E. Running a Java Program

  1. Type javac -version followed by ENTER in the shell window.

    That's javac, not java.

    What happens? It might work or not. If you get a version number, what is it? If you get an error message, what is it?

  2. Under Windows, you might get a “command not found” error message. In that case, you need to use the full path name for the javac.exe program, which is a bit tedious. Type /cygdrive/c/Pr, then TAB to get it completed to /cygdrive/c/Program\ Files, then add /java/jdk and hit TAB again to get a completion somewhat like /cygdrive/c/Program\ Files/java/jdk1.7.0_01. If tab completion doesn't find it there, look instead in /cygdrive/c/Program\ Files\ \(x86\). (Note that there is a \ before every space and before every special symbol.) Once you found the JDK directory, add /bin/java -version. The entire thing is something like /cygdrive/c/Program\ Files/java/jdk1.7.0_01/bin/java -version.  Fortunately, you only need to enter it once since you can always recall it with the ↑ key.

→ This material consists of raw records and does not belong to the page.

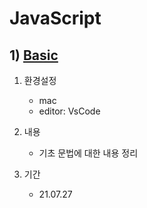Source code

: # JavaScript

## 1) [Basic](/basic)

1. 환경설정
    - mac
    - editor: VsCode 

2. 내용
   - 기초 문법에 대한 내용 정리

3. 기간
   - 21.07.27 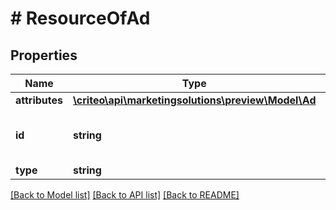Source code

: # # ResourceOfAd

## Properties

Name | Type | Description | Notes
------------ | ------------- | ------------- | -------------
**attributes** | [**\criteo\api\marketingsolutions\preview\Model\Ad**](Ad.md) |  | [optional]
**id** | **string** | Unique identifier of this resource. | [optional]
**type** | **string** |  | [optional]

[[Back to Model list]](../../README.md#models) [[Back to API list]](../../README.md#endpoints) [[Back to README]](../../README.md)
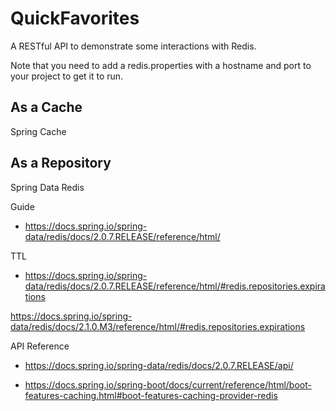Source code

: # QuickFavorites

A RESTful API to demonstrate some interactions with Redis.

Note that you need to add a redis.properties with a hostname and port to your project to get it to run.

## As a Cache

Spring Cache

## As a Repository

Spring Data Redis

Guide

- https://docs.spring.io/spring-data/redis/docs/2.0.7.RELEASE/reference/html/

TTL

- https://docs.spring.io/spring-data/redis/docs/2.0.7.RELEASE/reference/html/#redis.repositories.expirations

https://docs.spring.io/spring-data/redis/docs/2.1.0.M3/reference/html/#redis.repositories.expirations

API Reference

- https://docs.spring.io/spring-data/redis/docs/2.0.7.RELEASE/api/

* https://docs.spring.io/spring-boot/docs/current/reference/html/boot-features-caching.html#boot-features-caching-provider-redis
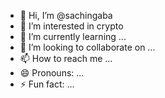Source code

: - 👋 Hi, I’m @sachingaba
- 👀 I’m interested in crypto
- 🌱 I’m currently learning ...
- 💞️ I’m looking to collaborate on ...
- 📫 How to reach me ...
- 😄 Pronouns: ...
- ⚡ Fun fact: ...

<!---
sachingaba/sachingaba is a ✨ special ✨ repository because its `README.md` (this file) appears on your GitHub profile.
You can click the Preview link to take a look at your changes.
--->
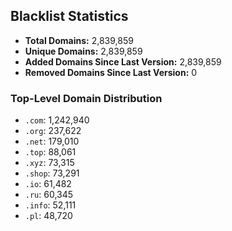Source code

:## Blacklist Statistics

- **Total Domains:** 2,839,859
- **Unique Domains:** 2,839,859
- **Added Domains Since Last Version:** 2,839,859
- **Removed Domains Since Last Version:** 0

### Top-Level Domain Distribution

-  `.com`: 1,242,940
-  `.org`: 237,622
-  `.net`: 179,010
-  `.top`: 88,061
-  `.xyz`: 73,315
-  `.shop`: 73,291
-  `.io`: 61,482
-  `.ru`: 60,345
-  `.info`: 52,111
-  `.pl`: 48,720

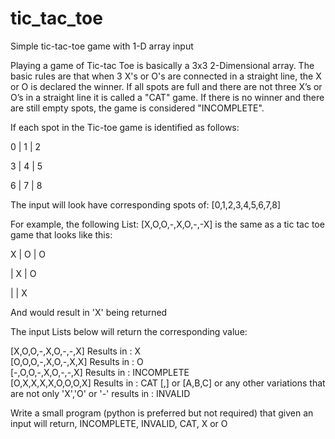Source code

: # tic_tac_toe
Simple tic-tac-toe game with 1-D array input



Playing a game of Tic-tac Toe is basically a 3x3 2-Dimensional array. The basic rules are that when 3 X's or O's are connected in a straight line, the X or O is declared the winner. If all spots are full and there are not three X’s or O’s in a straight line it is called a "CAT" game. If there is no winner and there are still empty spots, the game is considered "INCOMPLETE". 

 

If each spot in the Tic-toe game is identified as follows: 

0 | 1 | 2 

3 | 4 | 5 

6 | 7 | 8 

The input will look have corresponding spots of: [0,1,2,3,4,5,6,7,8]

For example, the following List: [X,O,O,-,X,O,-,-X] is the same as a tic tac toe game that looks like this: 

X | O | O

  | X | O 

  |   | X

And would result in 'X' being returned

The input Lists below will return the corresponding value: 

[X,O,O,-,X,O,-,-,X] Results in : X   
[O,O,O,-,X,O,-,X,X] Results in : O  
[-,O,O,-,X,O,-,-,X] Results in : INCOMPLETE   
[O,X,X,X,X,O,O,O,X] Results in : CAT
[,] or [A,B,C] or any other variations that are not only 'X','O' or '-' results in : INVALID 


Write a small program (python is preferred but not required) that given an input will return, INCOMPLETE, INVALID, CAT, X or O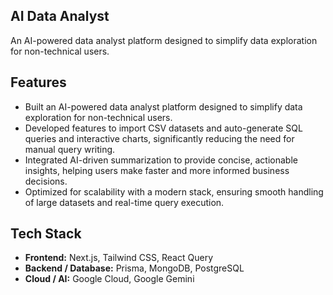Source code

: ## AI Data Analyst

An AI-powered data analyst platform designed to simplify data exploration for non-technical users.

## Features

- Built an AI-powered data analyst platform designed to simplify data exploration for non-technical users.
- Developed features to import CSV datasets and auto-generate SQL queries and interactive charts, significantly reducing the need for manual query writing.
- Integrated AI-driven summarization to provide concise, actionable insights, helping users make faster and more informed business decisions.
- Optimized for scalability with a modern stack, ensuring smooth handling of large datasets and real-time query execution.

## Tech Stack

- **Frontend:** Next.js, Tailwind CSS, React Query
- **Backend / Database:** Prisma, MongoDB, PostgreSQL
- **Cloud / AI:** Google Cloud, Google Gemini
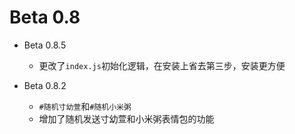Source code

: # Beta 0.8
  * Beta 0.8.5
    * 更改了`index.js`初始化逻辑，在安装上省去第三步，安装更方便

  * Beta 0.8.2
    * `#随机寸幼萱`和`#随机小米粥`
    * 增加了随机发送寸幼萱和小米粥表情包的功能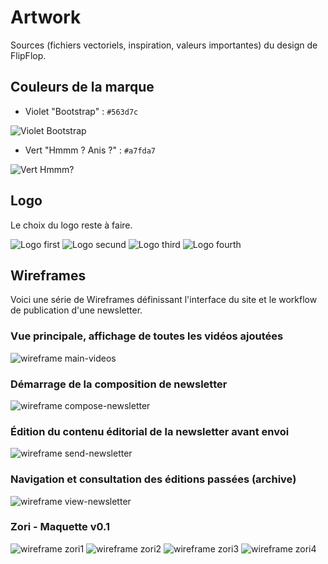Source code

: Artwork
=======

Sources (fichiers vectoriels, inspiration, valeurs importantes) du design de FlipFlop.

## Couleurs de la marque

- Violet "Bootstrap" : `#563d7c`

![Violet Bootstrap](http://placehold.it/100/563d7c/ffffff)

- Vert "Hmmm ? Anis ?" : `#a7fda7`

![Vert Hmmm?](http://placehold.it/100/a7fda7/ffffff)

## Logo

Le choix du logo reste à faire.

![Logo first](https://raw.github.com/FlipFlopWeekly/Artwork/master/logo/raster/first.png)
![Logo secund](https://raw.github.com/FlipFlopWeekly/Artwork/master/logo/raster/secund.png)
![Logo third](https://raw.github.com/FlipFlopWeekly/Artwork/master/logo/raster/third.png)
![Logo fourth](https://raw.github.com/FlipFlopWeekly/Artwork/master/logo/raster/fourth.png)

## Wireframes

Voici une série de Wireframes définissant l'interface du site et le workflow de publication d'une newsletter.

### Vue principale, affichage de toutes les vidéos ajoutées

![wireframe main-videos](https://raw.github.com/FlipFlopWeekly/Artwork/master/wireframes/main-videos.png)

### Démarrage de la composition de newsletter

![wireframe compose-newsletter](https://raw.github.com/FlipFlopWeekly/Artwork/master/wireframes/compose-newsletter.png)

### Édition du contenu éditorial de la newsletter avant envoi

![wireframe send-newsletter](https://raw.github.com/FlipFlopWeekly/Artwork/master/wireframes/send-newsletter.png)

### Navigation et consultation des éditions passées (archive)

![wireframe view-newsletter](https://raw.github.com/FlipFlopWeekly/Artwork/master/wireframes/view-newsletters.png)

### Zori - Maquette v0.1

![wireframe zori1](https://raw.github.com/FlipFlopWeekly/Artwork/master/zori/zori1.jpg)
![wireframe zori2](https://raw.github.com/FlipFlopWeekly/Artwork/master/zori/zori2.jpg)
![wireframe zori3](https://raw.github.com/FlipFlopWeekly/Artwork/master/zori/zori3.jpg)
![wireframe zori4](http://uppix.net/prT2KR.png)
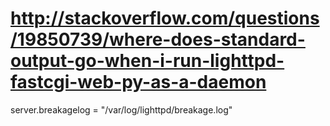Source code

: 
# http://stackoverflow.com/questions/19850739/where-does-standard-output-go-when-i-run-lighttpd-fastcgi-web-py-as-a-daemon
server.breakagelog = "/var/log/lighttpd/breakage.log"

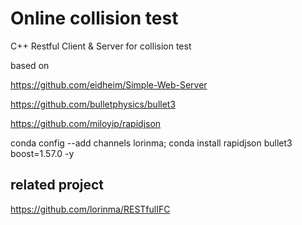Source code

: # Online collision test

C++ Restful Client & Server for collision test

based on 

https://github.com/eidheim/Simple-Web-Server

https://github.com/bulletphysics/bullet3

https://github.com/miloyip/rapidjson


conda config --add channels lorinma; conda install rapidjson bullet3 boost=1.57.0 -y

## related project

https://github.com/lorinma/RESTfulIFC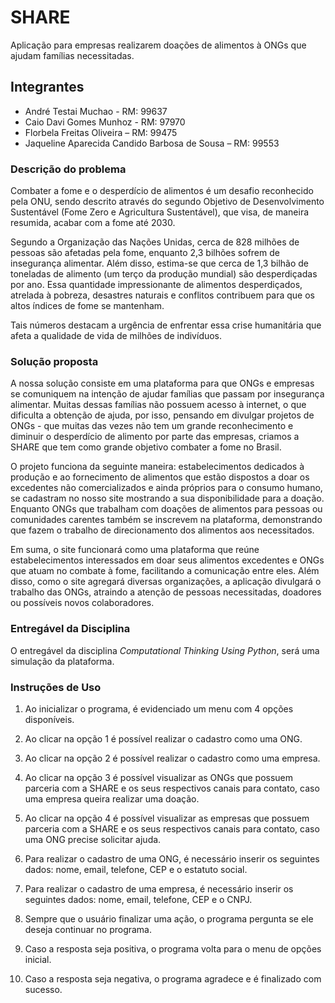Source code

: # SHARE

Aplicação para empresas realizarem doações de alimentos à ONGs que ajudam famílias necessitadas.

## Integrantes

- André Testai Muchao - RM: 99637
- Caio Davi Gomes Munhoz - RM: 97970
- Florbela Freitas Oliveira – RM: 99475
- Jaqueline Aparecida Candido Barbosa de Sousa – RM: 99553

###  Descrição do problema

Combater a fome e o desperdício de alimentos é um desafio reconhecido pela ONU, sendo descrito através do segundo Objetivo de Desenvolvimento Sustentável (Fome Zero e Agricultura Sustentável), que visa, de maneira resumida, acabar com a fome até 2030. 

Segundo a Organização das Nações Unidas, cerca de 828 milhões de pessoas são afetadas pela fome, enquanto 2,3 bilhões sofrem de insegurança alimentar. Além disso, estima-se que cerca de 1,3 bilhão de toneladas de alimento (um terço da produção mundial) são desperdiçadas por ano. Essa quantidade impressionante de alimentos desperdiçados, atrelada à pobreza, desastres naturais e conflitos contribuem para que os altos índices de fome se mantenham.

Tais números destacam a urgência de enfrentar essa crise humanitária que afeta a qualidade de vida de milhões de indivíduos.

### Solução proposta

A nossa solução consiste em uma plataforma para que ONGs e empresas se comuniquem na intenção de ajudar famílias que passam por insegurança alimentar. Muitas dessas famílias não possuem acesso à internet, o que dificulta a obtenção de ajuda, por isso, pensando em divulgar projetos de ONGs - que muitas das vezes não tem um grande reconhecimento e diminuir o desperdício de alimento por parte das empresas, criamos a SHARE que tem como grande objetivo combater a fome no Brasil. 

O projeto funciona da seguinte maneira: estabelecimentos dedicados à produção e ao fornecimento de alimentos que estão dispostos a doar os excedentes não comercializados e ainda próprios para o consumo humano, se cadastram no nosso site mostrando a sua disponibilidade para a doação. Enquanto ONGs que trabalham com doações de alimentos para pessoas ou comunidades carentes também se inscrevem na plataforma, demonstrando que fazem o trabalho de direcionamento dos alimentos aos necessitados.

Em suma, o site funcionará como uma plataforma que reúne estabelecimentos interessados em doar seus alimentos excedentes e ONGs que atuam no combate à fome, facilitando a comunicação entre eles. Além disso, como o site agregará diversas organizações, a aplicação divulgará o trabalho das ONGs, atraindo a atenção de pessoas necessitadas, doadores ou possíveis novos colaboradores.

### Entregável da Disciplina

O entregável da disciplina *Computational Thinking Using Python*, será uma simulação da plataforma.

### Instruções de Uso

1. Ao inicializar o programa, é evidenciado um menu com 4 opções disponíveis.

2. Ao clicar na opção 1 é possível realizar o cadastro como uma ONG.
3. Ao clicar na opção 2 é possível realizar o cadastro como uma empresa.
4. Ao clicar na opção 3 é possível visualizar as ONGs que possuem parceria com a SHARE e os seus respectivos canais para contato, 
caso uma empresa queira realizar uma doação.
5. Ao clicar na opção 4 é possível visualizar as empresas que possuem parceria com a SHARE e os seus respectivos canais para contato, 
caso uma ONG precise solicitar ajuda.

6. Para realizar o cadastro de uma ONG, é necessário inserir os seguintes dados: nome, email, telefone, CEP e o estatuto social.
7. Para realizar o cadastro de uma empresa, é necessário inserir os seguintes dados: nome, email, telefone, CEP e o CNPJ.

8. Sempre que o usuário finalizar uma ação, o programa pergunta se ele deseja continuar no programa. 
9. Caso a resposta seja positiva, o programa volta para o menu de opções inicial.
10. Caso a resposta seja negativa, o programa agradece e é finalizado com sucesso.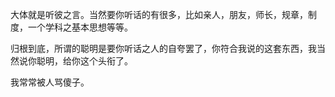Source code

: 大体就是听彼之言。当然要你听话的有很多，比如亲人，朋友，师长，规章，制度，一个学科之基本思想等等。

归根到底，所谓的聪明是要你听话之人的自夸罢了，你符合我说的这套东西，我当然说你聪明，给你这个头衔了。

我常常被人骂傻子。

    Now type java -classpath followed by the name of the full path to lab3/build/classes and AddressBookDemo. For example,

    java -classpath /home/cay/cs46b/lab3/build/classes AddressBookDemo

    Be careful with the letter case in AddressBookDemo.

    Don't type this from scratch. Hit ↑ until you find the ls command from Step 3. Add a space and AddressBookDemo. Then hit HOME (Ctrl+A on the Mac), erase the ls and add java -classpath. Hit ENTER when you are done.

    With Windows, you now run into an unhappy issue. You have to know which programs are Cygwin programs and which are not. The ls program is a Cygwin program and takes Unix style path names (starting with /cygdrive/c). The java program is not a Cygwin program, and it does not understand /cygdrive/c. Instead, you need to type a path such as C:/Users/cay/cs46b/lab3/build/classes. Technically, you are supposed to use backslashes (\), but as it happens, java will accept slashes. So, before hitting ENTER, make sure you replaced /cygdrive/c with C: on Windows.

    What happens when you run the AddressBookDemo?

  3. Don't bother entering a file name into the file chooser. Just hit Cancel. We'll work on that later.

    Now run the program again, using only two keystrokes.

    What are the keystrokes?

F. Installing a Text Editor

You need a professional text editor for this lab. Windows Notepad or Mac TextEdit will not suffice. Some students have a professional text editor that they like and know, but more often than not, it turns out that they don't actually know it all that well. So, even if you love your text editor, you'll need to install the one that we use in the lab. 

The professional text editor that we use in this lab is called Emacs. It is available on all major operating systems, so you won't have to learn another editor if you switch operating systems—which most professional programmers need to do at least occasionally. It is very powerful and has a huge set of extensions. 

“Emacs outshines all other editing software in approximately the same way that the noonday sun does the stars. It is not just bigger and brighter; it simply makes everything else vanish. ”—Neal Stephenson

If someone tells you that Emacs is old-fashioned and hard to use, don't listen—modern versions of Emacs have menus and dialogs and require no special training.

  1. Start Emacs.

    Select Options -> C-x/C-c/C-v Cut and Paste (CUA) and Options->Save Options. At the bottom of the window, in a ”status line”, Emacs tells you that it saved the options in a file.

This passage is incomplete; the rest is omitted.